··· Material provided ···
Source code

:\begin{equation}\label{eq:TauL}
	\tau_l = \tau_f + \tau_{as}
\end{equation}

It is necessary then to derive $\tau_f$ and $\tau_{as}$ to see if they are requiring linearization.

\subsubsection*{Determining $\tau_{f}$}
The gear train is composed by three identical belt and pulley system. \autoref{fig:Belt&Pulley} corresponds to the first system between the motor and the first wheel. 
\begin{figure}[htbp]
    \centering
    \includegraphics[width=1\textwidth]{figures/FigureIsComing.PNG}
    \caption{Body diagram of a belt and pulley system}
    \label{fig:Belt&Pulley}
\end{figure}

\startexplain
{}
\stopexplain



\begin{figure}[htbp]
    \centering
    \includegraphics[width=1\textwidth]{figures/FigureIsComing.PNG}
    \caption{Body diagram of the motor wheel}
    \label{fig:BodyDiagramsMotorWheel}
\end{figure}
···
··· Material provided ···
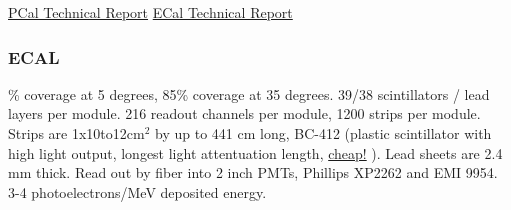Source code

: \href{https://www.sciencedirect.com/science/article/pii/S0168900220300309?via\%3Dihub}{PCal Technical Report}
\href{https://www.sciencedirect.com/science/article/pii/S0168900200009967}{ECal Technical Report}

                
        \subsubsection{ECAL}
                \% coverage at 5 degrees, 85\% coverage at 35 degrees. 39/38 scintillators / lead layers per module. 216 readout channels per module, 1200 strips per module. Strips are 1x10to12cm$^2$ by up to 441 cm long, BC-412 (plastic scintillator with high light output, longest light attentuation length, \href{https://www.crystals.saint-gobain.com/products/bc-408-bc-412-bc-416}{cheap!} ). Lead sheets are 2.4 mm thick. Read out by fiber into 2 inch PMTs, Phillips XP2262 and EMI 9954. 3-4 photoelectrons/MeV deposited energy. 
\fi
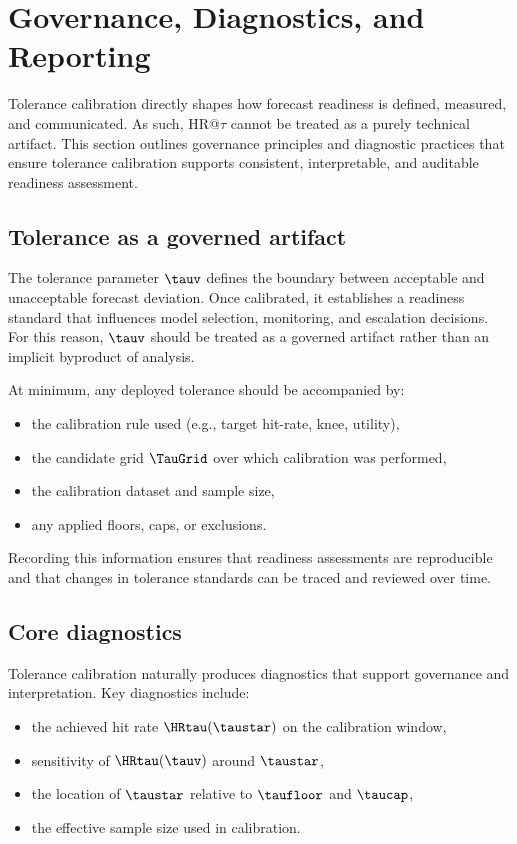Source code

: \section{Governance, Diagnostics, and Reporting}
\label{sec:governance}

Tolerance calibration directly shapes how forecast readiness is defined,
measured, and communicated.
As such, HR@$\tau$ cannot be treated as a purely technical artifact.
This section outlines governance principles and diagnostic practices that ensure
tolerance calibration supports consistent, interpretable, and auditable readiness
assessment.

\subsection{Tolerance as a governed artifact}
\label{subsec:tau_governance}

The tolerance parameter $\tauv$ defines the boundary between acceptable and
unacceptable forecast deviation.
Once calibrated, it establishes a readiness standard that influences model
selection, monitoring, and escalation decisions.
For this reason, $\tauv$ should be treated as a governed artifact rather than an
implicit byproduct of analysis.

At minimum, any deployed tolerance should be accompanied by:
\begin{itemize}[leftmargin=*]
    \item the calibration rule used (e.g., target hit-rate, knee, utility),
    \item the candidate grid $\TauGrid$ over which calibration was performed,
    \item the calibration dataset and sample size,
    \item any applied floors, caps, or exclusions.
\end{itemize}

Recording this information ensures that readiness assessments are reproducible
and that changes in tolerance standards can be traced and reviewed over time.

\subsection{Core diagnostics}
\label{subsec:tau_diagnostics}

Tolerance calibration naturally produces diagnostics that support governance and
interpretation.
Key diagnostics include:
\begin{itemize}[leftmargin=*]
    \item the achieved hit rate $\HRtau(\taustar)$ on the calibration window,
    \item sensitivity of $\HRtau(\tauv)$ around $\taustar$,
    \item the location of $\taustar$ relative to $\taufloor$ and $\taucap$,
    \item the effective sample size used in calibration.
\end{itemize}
···
··· Material provided ···
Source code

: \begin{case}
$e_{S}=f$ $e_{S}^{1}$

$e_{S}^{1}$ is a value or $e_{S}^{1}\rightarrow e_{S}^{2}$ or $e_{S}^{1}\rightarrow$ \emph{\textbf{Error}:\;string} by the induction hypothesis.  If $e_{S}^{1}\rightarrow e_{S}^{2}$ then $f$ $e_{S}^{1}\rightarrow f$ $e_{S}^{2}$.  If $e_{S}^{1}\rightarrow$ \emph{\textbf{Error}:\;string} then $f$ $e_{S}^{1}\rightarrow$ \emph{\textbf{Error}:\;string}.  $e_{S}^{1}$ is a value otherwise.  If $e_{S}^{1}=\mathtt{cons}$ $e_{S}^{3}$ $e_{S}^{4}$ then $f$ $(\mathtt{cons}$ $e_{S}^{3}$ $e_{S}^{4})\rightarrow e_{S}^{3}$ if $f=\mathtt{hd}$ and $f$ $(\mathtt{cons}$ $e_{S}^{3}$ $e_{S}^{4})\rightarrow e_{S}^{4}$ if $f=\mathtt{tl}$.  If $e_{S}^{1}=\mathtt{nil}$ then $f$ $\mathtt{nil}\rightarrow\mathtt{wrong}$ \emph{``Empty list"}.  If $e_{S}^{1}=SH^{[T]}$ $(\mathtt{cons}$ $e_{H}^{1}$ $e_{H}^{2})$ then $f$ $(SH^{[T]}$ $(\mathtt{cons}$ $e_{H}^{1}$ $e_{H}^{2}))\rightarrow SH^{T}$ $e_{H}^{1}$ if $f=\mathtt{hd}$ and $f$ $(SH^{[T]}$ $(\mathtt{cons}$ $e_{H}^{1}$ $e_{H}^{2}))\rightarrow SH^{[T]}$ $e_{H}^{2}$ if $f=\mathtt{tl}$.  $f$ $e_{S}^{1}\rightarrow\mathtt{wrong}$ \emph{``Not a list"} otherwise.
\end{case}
···
** Your objective **
What is needed is every line from the data above that includes the string "caption", copied out.

** Exercise response **
    \caption{Body diagram of a belt and pulley system}
    \caption{Body diagram of the motor wheel}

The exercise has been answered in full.